• _Task prompt_: Copy each line of the records below that has "inputs" in it.

• _Material provided_:
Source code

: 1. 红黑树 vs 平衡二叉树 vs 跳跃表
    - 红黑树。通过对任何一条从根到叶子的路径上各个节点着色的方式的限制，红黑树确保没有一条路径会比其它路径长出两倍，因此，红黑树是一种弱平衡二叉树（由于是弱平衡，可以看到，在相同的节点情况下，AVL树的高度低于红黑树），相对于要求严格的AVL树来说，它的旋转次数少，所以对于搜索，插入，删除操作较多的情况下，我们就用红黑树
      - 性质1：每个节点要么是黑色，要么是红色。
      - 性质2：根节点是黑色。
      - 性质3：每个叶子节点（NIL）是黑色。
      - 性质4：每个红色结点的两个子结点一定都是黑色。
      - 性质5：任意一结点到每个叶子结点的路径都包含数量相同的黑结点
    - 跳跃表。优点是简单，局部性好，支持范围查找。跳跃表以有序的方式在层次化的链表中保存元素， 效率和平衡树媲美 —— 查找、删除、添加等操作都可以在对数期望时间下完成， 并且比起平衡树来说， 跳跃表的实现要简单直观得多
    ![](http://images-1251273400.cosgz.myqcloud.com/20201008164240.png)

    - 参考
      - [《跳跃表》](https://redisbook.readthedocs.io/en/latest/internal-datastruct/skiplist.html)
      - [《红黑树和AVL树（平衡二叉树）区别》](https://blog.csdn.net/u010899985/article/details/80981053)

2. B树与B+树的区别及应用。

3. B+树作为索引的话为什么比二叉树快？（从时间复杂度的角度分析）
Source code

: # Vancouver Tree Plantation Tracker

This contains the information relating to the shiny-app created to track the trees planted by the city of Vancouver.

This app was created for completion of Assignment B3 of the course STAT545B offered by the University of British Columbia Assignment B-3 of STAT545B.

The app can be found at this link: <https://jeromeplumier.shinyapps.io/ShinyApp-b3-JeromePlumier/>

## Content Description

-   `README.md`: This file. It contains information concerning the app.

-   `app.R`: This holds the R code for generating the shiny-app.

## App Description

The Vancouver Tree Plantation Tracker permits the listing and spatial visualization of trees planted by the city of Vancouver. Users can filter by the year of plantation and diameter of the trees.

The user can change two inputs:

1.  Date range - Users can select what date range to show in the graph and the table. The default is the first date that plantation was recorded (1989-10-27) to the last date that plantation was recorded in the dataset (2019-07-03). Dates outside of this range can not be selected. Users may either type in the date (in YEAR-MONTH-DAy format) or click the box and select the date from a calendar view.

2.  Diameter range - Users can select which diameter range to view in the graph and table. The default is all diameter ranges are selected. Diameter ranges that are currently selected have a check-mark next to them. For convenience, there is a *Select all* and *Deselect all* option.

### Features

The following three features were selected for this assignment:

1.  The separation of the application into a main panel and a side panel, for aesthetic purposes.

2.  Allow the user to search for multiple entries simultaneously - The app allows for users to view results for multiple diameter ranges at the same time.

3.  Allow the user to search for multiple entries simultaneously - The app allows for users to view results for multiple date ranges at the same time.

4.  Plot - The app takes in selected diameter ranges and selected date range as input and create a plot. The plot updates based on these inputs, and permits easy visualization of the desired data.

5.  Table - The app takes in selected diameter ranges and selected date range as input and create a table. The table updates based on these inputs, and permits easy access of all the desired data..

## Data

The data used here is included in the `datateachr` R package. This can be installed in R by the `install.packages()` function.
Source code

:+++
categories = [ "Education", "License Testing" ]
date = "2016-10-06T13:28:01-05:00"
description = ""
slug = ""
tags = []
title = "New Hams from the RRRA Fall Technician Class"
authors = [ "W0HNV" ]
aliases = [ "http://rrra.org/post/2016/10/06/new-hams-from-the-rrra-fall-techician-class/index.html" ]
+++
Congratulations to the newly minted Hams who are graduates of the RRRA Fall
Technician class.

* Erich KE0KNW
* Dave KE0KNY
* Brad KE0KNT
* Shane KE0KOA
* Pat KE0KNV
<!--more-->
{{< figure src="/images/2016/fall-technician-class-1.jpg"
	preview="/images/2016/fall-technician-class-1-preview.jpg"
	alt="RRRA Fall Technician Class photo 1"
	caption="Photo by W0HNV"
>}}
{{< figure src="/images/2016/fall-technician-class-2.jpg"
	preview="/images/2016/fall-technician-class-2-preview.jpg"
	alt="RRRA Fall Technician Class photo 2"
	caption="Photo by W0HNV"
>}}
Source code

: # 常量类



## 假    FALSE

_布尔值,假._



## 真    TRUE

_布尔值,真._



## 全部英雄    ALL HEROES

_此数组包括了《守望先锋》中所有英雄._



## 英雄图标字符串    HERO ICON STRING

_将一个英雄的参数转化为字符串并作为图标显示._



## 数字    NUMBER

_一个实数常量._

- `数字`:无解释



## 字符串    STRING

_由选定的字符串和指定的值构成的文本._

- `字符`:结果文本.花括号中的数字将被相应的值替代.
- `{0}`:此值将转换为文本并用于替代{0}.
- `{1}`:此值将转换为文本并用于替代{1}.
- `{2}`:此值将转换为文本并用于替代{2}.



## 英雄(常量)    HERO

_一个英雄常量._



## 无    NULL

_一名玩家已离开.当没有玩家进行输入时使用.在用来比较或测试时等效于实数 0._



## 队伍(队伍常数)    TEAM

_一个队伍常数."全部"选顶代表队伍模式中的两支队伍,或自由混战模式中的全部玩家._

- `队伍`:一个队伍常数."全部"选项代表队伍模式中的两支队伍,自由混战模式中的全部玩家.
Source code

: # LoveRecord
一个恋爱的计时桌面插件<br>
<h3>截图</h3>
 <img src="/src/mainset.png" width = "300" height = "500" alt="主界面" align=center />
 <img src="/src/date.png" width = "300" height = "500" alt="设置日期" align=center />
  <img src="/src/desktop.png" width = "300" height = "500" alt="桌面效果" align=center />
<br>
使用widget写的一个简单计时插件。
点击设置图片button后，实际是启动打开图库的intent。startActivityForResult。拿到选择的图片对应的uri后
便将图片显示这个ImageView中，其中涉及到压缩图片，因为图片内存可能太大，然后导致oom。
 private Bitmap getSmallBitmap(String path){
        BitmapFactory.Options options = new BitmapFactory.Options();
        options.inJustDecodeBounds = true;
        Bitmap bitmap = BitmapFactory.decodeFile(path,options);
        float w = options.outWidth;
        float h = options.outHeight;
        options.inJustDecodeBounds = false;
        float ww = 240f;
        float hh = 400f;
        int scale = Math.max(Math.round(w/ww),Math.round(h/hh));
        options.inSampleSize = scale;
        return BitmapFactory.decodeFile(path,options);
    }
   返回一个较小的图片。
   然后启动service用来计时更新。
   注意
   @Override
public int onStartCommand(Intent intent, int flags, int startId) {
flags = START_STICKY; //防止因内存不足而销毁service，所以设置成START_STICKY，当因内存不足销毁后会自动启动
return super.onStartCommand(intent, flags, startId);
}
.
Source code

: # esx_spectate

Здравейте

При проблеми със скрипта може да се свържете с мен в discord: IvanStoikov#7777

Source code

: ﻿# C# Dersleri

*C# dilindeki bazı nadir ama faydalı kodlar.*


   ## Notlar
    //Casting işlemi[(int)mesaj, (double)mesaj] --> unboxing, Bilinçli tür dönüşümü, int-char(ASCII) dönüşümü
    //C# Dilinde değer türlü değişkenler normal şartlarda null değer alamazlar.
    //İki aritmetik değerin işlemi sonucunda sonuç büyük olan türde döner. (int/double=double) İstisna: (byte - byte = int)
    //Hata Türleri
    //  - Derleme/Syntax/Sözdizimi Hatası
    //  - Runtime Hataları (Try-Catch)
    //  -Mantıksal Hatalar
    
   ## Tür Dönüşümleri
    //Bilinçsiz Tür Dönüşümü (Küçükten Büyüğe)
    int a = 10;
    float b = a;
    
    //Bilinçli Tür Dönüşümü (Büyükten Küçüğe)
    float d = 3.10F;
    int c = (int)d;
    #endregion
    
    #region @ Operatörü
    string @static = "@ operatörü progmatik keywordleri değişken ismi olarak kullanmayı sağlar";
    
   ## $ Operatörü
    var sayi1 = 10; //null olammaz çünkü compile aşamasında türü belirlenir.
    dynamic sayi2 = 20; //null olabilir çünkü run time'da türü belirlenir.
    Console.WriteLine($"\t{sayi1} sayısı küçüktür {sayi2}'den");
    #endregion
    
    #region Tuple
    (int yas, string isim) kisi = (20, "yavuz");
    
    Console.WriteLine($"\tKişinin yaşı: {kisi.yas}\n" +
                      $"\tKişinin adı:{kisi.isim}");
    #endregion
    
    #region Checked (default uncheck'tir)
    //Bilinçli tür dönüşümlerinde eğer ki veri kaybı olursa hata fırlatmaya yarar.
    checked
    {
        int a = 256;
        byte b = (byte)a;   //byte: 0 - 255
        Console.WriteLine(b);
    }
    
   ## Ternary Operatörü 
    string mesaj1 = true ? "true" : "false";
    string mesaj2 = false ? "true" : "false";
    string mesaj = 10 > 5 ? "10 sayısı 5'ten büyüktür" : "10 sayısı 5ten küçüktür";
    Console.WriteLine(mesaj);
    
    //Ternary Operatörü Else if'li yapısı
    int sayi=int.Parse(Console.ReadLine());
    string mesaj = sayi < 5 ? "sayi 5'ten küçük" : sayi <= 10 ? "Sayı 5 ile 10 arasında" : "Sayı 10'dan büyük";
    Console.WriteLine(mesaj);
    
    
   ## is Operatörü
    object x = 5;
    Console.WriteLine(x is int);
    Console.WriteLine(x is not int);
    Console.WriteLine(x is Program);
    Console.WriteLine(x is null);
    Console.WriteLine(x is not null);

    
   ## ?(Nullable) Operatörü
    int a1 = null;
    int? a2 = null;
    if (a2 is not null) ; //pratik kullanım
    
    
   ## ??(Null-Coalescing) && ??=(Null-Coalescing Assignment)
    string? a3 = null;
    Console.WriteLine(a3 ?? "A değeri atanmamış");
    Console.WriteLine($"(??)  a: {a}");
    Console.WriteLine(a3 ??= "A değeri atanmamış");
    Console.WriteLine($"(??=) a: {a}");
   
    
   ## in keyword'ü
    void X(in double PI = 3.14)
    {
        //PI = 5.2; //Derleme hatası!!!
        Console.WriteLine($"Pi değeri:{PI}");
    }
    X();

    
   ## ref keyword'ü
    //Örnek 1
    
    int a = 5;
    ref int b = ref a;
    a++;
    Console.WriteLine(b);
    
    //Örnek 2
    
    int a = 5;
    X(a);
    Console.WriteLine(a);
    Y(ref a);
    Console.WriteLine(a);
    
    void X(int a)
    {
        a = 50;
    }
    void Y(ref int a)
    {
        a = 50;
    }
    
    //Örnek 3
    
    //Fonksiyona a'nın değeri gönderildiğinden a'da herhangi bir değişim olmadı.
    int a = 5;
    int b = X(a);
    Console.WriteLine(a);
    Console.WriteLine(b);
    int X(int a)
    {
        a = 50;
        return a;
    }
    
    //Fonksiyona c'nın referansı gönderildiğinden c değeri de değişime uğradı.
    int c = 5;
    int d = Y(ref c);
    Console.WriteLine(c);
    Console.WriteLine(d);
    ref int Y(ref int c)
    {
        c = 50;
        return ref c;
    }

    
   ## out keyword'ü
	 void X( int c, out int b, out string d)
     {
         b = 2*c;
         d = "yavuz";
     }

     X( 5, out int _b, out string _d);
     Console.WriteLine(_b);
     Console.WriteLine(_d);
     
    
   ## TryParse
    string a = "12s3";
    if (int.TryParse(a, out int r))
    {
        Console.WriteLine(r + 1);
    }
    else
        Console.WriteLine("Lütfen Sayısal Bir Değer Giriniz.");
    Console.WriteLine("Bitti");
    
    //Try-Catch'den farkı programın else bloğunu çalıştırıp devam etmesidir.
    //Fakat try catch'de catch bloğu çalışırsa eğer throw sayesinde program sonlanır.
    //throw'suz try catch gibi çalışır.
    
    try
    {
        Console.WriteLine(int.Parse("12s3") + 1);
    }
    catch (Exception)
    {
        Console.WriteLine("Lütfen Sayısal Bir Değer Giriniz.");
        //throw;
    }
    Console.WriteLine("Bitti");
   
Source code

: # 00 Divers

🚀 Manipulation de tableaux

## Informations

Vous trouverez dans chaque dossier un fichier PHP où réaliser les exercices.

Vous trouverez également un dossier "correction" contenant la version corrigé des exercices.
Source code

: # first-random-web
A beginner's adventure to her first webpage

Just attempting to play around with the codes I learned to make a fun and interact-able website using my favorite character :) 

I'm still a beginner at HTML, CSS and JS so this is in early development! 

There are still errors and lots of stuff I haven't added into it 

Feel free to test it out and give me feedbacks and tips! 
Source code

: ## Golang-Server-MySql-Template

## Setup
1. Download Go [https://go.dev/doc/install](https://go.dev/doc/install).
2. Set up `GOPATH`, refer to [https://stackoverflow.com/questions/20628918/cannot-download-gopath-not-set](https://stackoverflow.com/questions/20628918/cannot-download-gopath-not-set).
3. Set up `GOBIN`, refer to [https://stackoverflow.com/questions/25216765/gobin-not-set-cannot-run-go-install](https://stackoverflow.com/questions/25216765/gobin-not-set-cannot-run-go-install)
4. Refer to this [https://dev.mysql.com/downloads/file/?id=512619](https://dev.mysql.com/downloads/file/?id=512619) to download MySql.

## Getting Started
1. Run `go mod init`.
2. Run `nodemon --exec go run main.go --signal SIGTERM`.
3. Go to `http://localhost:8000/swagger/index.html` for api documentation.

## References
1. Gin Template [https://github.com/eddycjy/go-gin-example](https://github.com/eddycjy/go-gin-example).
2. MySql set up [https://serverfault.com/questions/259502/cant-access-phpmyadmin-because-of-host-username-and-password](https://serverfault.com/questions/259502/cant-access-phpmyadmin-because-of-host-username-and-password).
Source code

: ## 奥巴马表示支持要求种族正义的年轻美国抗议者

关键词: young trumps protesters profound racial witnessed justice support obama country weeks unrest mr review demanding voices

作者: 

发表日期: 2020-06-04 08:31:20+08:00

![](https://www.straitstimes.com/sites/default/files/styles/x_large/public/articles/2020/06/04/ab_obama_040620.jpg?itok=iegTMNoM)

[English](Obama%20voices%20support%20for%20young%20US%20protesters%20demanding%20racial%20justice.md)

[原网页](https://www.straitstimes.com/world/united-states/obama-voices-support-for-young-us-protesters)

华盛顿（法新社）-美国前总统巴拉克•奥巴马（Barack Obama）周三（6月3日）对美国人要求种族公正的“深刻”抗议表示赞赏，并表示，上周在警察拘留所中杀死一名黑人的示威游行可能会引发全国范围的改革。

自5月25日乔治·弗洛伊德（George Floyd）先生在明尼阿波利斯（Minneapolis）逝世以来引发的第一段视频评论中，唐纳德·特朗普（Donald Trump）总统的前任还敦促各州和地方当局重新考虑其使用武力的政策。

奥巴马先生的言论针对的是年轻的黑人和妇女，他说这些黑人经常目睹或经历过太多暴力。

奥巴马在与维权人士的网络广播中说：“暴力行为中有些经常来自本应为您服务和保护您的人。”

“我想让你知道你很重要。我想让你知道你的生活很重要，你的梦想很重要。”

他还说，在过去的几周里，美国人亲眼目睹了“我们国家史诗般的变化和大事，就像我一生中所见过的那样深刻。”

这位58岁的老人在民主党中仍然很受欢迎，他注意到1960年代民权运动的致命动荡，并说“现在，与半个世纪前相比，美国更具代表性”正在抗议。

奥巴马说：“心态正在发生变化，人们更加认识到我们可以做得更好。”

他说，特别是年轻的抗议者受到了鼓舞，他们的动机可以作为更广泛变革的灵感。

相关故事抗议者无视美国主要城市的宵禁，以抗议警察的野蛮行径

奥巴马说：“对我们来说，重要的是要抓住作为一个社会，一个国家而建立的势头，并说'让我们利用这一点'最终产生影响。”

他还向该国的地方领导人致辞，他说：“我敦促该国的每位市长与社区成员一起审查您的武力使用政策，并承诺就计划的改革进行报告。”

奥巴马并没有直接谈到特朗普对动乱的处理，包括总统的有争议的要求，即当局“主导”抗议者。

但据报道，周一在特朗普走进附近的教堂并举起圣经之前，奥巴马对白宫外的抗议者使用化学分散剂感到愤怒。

• _Output for this task_:
The user can change two inputs:
4.  Plot - The app takes in selected diameter ranges and selected date range as input and create a plot. The plot updates based on these inputs, and permits easy visualization of the desired data.
5.  Table - The app takes in selected diameter ranges and selected date range as input and create a table. The table updates based on these inputs, and permits easy access of all the desired data..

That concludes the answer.